EDUCATIONAL IMPLICATIONS
It appears that one of the issues in defining the terms data, information, knowledge, and wisdom is the role of understanding and meaning making. One can memorize data, and parrot it back. One processes data (organizes it into meaningful chunks?) to produce information. Parroting such chunks sounds more like being educated--but this can be done with little understanding or ability to make use of the information. Knowledge is a step further on the scale. It involves understanding and ability to make use of the data and information to answer questions, solve problems, make decisions, and so on. Wisdom has to do with using one's knowledge in a responsible (wise) manner.
Difference Between Data , Information , Knowledge and Wisdom
To begin with, organizational data, information, knowledge, and wisdom, all that emerge from the social process of an organization, and are not private. In defining them,we are not trying to formulate definitions that will elucidate the nature of personal data, information, knowledge, or wisdom. Instead, to use a word that used to be more popular in discourse than it is at present, we are trying to specify inter subjective constructs and to provide metrics for them.

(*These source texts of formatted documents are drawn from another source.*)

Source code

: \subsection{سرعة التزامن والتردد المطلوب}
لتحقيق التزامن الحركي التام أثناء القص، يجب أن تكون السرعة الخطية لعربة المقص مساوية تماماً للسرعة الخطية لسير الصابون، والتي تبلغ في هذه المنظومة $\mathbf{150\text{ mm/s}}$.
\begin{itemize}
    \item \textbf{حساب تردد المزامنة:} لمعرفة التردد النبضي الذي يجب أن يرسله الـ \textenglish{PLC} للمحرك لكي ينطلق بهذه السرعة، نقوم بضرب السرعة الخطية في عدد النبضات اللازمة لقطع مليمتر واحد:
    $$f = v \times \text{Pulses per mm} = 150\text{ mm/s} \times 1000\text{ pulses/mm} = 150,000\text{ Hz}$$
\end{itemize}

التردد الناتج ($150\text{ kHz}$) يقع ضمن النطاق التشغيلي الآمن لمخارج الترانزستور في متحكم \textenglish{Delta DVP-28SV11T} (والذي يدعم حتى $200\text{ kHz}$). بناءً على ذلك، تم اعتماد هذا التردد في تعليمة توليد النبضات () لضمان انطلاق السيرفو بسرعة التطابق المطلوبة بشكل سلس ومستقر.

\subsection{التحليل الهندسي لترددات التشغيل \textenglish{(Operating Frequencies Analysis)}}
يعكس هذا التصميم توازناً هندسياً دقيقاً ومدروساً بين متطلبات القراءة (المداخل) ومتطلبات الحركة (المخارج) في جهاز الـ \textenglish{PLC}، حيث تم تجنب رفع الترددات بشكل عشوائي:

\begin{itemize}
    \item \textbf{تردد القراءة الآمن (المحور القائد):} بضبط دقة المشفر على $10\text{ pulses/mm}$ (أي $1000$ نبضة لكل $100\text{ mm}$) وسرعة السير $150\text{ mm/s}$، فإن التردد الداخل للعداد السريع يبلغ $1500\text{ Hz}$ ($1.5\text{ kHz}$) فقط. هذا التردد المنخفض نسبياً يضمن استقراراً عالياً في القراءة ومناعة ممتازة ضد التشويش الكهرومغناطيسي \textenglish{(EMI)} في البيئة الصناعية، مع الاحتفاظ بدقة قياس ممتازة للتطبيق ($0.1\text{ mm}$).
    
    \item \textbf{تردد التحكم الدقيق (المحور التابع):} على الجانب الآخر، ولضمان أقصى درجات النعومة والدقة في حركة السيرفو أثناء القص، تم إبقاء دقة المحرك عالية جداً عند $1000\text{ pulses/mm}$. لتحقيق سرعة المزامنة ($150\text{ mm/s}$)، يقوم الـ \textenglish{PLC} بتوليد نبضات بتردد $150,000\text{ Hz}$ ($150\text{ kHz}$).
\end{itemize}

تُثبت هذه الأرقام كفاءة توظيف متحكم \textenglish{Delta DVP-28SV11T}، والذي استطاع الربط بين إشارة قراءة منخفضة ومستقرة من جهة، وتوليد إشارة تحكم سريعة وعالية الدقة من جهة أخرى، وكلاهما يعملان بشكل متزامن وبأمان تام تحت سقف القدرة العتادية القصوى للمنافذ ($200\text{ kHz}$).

A datum is the value of an observable, measurable or calculable attribute.
Data is more than one such attribute value. Is a datum (or is data) information? Yes, information is provided by a datum, or by data, but only because data is always specified in some conceptual context. At a minimum, the context must include the class to which the attribute belongs, the object which is a member of that class, some ideas about object operations or behavior, and relationships to other objects and classes.
Rather, information, in general terms, is data plus conceptual commitments and interpretations. Information is data extracted, filtered or formatted in some way (but keep in mind that data is always extracted filtered, or formatted in some way).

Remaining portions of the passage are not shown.